» **TASK STATEMENT**:
Give back, word for word, the lines in the listing below from the one holding "Line 124 in" down to the one holding "executing line 127, oldHint$_i^1$", both ends included.

» **RECORDS**:

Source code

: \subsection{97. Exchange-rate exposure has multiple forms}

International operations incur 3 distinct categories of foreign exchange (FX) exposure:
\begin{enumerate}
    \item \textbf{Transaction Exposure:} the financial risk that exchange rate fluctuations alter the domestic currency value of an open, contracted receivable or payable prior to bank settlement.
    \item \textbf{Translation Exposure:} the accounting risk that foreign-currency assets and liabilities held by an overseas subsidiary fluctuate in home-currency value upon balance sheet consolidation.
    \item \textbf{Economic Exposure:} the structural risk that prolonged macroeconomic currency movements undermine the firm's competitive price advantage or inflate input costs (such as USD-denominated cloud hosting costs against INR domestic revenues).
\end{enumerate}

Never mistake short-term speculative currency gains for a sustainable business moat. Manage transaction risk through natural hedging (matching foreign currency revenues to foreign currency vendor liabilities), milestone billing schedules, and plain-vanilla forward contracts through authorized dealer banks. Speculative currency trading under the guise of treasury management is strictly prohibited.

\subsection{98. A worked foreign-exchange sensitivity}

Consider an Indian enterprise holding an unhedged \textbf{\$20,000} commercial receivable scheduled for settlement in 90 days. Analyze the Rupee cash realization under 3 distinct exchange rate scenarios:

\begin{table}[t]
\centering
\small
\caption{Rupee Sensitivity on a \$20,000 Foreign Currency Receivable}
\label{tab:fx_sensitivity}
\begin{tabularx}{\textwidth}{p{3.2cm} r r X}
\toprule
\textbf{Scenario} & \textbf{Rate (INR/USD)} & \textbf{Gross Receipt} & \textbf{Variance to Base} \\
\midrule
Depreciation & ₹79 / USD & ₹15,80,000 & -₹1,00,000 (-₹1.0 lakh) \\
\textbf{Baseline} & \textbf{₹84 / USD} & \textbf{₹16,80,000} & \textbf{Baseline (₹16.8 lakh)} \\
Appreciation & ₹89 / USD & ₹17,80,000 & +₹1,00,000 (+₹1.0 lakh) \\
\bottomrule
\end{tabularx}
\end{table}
...
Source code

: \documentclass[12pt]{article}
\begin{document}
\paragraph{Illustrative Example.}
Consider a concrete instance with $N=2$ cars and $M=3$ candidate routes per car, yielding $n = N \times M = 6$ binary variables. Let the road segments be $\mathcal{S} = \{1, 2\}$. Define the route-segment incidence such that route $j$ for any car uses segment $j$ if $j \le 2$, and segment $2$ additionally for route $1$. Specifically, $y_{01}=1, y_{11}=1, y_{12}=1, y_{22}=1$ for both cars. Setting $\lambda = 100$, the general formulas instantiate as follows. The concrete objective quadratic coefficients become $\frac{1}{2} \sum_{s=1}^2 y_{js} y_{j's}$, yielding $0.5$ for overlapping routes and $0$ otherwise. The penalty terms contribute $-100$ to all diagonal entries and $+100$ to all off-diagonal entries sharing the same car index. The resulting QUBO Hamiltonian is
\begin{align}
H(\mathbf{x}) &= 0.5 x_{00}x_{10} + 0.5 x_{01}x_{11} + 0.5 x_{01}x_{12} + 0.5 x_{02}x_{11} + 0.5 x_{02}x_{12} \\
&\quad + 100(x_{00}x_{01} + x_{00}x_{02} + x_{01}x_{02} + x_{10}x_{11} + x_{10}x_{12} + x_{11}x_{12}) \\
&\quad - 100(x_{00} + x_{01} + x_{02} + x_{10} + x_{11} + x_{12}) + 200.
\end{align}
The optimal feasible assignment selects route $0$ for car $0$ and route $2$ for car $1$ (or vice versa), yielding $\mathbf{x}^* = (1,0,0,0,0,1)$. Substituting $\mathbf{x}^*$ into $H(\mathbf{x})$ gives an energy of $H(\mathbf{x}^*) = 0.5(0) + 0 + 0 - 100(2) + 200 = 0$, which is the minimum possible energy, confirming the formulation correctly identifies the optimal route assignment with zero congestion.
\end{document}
---
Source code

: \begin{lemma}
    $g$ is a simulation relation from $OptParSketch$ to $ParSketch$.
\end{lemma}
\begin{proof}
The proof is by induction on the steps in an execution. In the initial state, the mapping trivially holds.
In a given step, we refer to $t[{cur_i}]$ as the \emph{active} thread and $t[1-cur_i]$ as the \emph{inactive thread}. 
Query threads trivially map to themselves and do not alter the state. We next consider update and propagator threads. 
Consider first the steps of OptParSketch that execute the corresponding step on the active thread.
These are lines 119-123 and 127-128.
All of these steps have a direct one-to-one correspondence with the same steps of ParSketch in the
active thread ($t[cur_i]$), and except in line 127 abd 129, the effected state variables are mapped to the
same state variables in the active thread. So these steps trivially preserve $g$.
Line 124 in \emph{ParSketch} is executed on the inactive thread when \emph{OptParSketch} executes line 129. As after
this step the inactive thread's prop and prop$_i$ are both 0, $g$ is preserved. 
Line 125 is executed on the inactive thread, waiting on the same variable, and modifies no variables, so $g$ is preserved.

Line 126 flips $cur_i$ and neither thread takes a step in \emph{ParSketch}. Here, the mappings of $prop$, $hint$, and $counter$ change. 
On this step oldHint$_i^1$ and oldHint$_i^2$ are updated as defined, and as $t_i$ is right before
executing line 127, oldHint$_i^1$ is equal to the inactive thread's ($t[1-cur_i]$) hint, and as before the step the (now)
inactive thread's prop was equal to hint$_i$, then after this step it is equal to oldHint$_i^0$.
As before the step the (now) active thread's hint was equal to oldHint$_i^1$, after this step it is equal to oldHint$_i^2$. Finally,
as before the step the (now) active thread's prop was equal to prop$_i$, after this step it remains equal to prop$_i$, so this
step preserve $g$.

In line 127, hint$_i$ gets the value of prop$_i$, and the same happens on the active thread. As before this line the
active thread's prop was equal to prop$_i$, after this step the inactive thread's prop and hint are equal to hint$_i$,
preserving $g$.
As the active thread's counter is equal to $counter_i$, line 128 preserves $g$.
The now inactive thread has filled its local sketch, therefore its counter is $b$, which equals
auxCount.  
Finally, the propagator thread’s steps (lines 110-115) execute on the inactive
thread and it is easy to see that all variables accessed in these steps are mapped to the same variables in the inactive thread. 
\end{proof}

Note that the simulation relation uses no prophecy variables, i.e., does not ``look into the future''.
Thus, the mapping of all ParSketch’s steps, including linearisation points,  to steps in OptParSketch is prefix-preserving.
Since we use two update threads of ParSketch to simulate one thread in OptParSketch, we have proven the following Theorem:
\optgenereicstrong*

» **WRITTEN REPLY**:
Line 124 in \emph{ParSketch} is executed on the inactive thread when \emph{OptParSketch} executes line 129. As after
this step the inactive thread's prop and prop$_i$ are both 0, $g$ is preserved. 
Line 125 is executed on the inactive thread, waiting on the same variable, and modifies no variables, so $g$ is preserved.

Line 126 flips $cur_i$ and neither thread takes a step in \emph{ParSketch}. Here, the mappings of $prop$, $hint$, and $counter$ change. 
On this step oldHint$_i^1$ and oldHint$_i^2$ are updated as defined, and as $t_i$ is right before
executing line 127, oldHint$_i^1$ is equal to the inactive thread's ($t[1-cur_i]$) hint, and as before the step the (now)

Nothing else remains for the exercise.